Of note, only 30% were of European ethnicity.

Less weight gain, lower A1c, less insulin needed with metformin

Dr. Feig reported that there was no significant difference between the treatment groups in terms of the proportion of women with the composite primary outcome of pregnancy loss, preterm birth, birth injury, respiratory distress, neonatal hypoglycemia, or admission to neonatal intensive care lasting more than 24 hours (P = 0.86).

However, women in the metformin group had significantly less overall weight gain during pregnancy than did those in the placebo group, at –1.8 kg (P < .0001).

They also had a significantly lower last A1c level in pregnancy, at 41 mmol/mol (5.9%) versus 43.2 mmol/mol (6.1%) in those given placebo (P = .015), and required fewer insulin doses, at 1.1 versus 1.5 units/kg/day (P < .0001), which translated to a reduction of almost 44 units/day.

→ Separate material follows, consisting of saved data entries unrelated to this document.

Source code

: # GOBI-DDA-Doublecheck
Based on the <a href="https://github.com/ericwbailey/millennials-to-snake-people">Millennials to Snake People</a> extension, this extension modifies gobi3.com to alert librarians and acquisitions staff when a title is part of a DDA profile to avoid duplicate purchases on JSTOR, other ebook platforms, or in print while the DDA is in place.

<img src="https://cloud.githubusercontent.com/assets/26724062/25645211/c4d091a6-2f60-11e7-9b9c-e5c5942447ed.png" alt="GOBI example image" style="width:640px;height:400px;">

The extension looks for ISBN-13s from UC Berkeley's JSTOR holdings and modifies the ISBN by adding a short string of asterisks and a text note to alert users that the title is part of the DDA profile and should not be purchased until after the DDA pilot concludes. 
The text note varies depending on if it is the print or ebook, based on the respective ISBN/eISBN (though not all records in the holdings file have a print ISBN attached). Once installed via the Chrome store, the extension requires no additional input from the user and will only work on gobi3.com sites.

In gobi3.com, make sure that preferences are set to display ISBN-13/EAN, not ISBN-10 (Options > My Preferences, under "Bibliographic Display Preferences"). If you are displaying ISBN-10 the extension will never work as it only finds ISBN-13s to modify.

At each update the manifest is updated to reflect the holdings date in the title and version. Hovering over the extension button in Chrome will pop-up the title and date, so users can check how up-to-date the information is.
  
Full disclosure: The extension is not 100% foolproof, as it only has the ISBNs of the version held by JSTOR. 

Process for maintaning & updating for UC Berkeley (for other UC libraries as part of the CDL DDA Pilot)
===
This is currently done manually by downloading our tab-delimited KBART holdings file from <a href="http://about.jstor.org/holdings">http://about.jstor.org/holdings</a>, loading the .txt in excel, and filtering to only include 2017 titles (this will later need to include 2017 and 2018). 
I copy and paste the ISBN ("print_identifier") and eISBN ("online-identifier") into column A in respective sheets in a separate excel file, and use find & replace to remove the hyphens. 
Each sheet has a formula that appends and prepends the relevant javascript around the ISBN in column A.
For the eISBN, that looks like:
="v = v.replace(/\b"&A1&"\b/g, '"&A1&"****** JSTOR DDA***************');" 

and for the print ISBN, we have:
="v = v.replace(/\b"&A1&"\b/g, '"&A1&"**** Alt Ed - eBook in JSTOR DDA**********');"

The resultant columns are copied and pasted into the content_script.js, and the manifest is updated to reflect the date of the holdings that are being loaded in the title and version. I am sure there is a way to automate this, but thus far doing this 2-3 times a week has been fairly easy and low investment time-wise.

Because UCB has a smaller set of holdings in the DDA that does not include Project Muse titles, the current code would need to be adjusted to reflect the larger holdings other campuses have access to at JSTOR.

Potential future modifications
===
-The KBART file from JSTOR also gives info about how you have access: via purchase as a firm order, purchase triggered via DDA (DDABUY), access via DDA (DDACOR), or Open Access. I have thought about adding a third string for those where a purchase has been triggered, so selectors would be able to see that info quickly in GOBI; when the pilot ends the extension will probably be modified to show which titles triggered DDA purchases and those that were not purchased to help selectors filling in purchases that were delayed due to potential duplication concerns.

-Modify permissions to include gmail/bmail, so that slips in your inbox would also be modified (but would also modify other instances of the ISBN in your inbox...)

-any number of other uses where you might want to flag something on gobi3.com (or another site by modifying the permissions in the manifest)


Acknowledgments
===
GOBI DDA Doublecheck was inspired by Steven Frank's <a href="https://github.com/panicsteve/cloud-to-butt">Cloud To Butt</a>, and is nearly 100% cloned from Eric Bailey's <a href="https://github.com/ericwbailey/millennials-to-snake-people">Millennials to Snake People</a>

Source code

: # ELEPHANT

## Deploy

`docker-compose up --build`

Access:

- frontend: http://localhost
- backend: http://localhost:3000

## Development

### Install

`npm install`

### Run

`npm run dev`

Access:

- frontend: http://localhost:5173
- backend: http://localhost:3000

Women given metformin were also less likely to require Cesarean section delivery, at 53.4% versus 62.7% in the placebo group (P = .03), although there was no difference between groups in terms of gestational hypertension or preeclampsia.

The most common adverse events were gastrointestinal complications, which occurred in 27.3% of women in the metformin group and 22.3% of those given placebo.

There were no significant differences between the metformin and placebo groups in rates of pregnancy loss (P = .81), preterm birth (P = .16), birth injury (P = .37), respiratory distress (P = .49), and congenital anomalies (P = .16).

Average birth weight lower with metformin

However, Dr. Feig showed that the average birth weight was lower for offspring of women given metformin than those assigned to placebo, at 3.2 kg (7.05 lb) versus 3.4 kg (7.4 lb) (P = .002).

Women given metformin were also less likely to have a baby with a birth weight of 4 kg (8.8 lb) or more, at 12.1% versus 19.2%, or a relative risk of 0.65 (P = .046), and a baby that was extremely large for gestational age, at 8.6% versus 14.8%, or a relative risk of 0.58 (P = .046).

But of concern, metformin was associated with an increased risk of small-for-gestational-age babies, at 12.9% versus 6.6% with placebo, or a relative risk of 1.96 (P = .03).

Dr. Feig suggested that this may be due to a direct effect of metformin “because as we know metformin inhibits the mTOR pathway,” which is a “primary nutrient sensor in the placenta” and could “attenuate nutrient flux and fetal growth.”

She said it is not clear whether the small-for-gestational-age babies were “healthy or unhealthy.”

To investigate further, the team has launched the MiTy Kids study, which will follow the offspring in the MiTy trial to determine whether metformin during pregnancy is associated with a reduction in adiposity and improvement in insulin resistance in the babies at 2 years of age.

Who should be given metformin?

During the discussion, Helen R. Murphy, MD, PhD, Norwich Medical School, University of East Anglia, England, asked whether Dr. Feig would recommend continuing metformin in pregnancy if it was started preconception for fertility issues rather than diabetes.

She replied: “If they don’t have diabetes and it’s simply for PCOS [polycystic ovary syndrome], then I have either stopped it as soon as they got pregnant or sometimes continued it through the first trimester, and then stopped.

“If the person has diabetes, however, I think given this work, for most people I would continue it,” she said.

The study was funded by the Canadian Institutes of Health Research, Lunenfeld-Tanenbaum Research Institute, and the University of Toronto. The authors have reported no relevant financial relationships.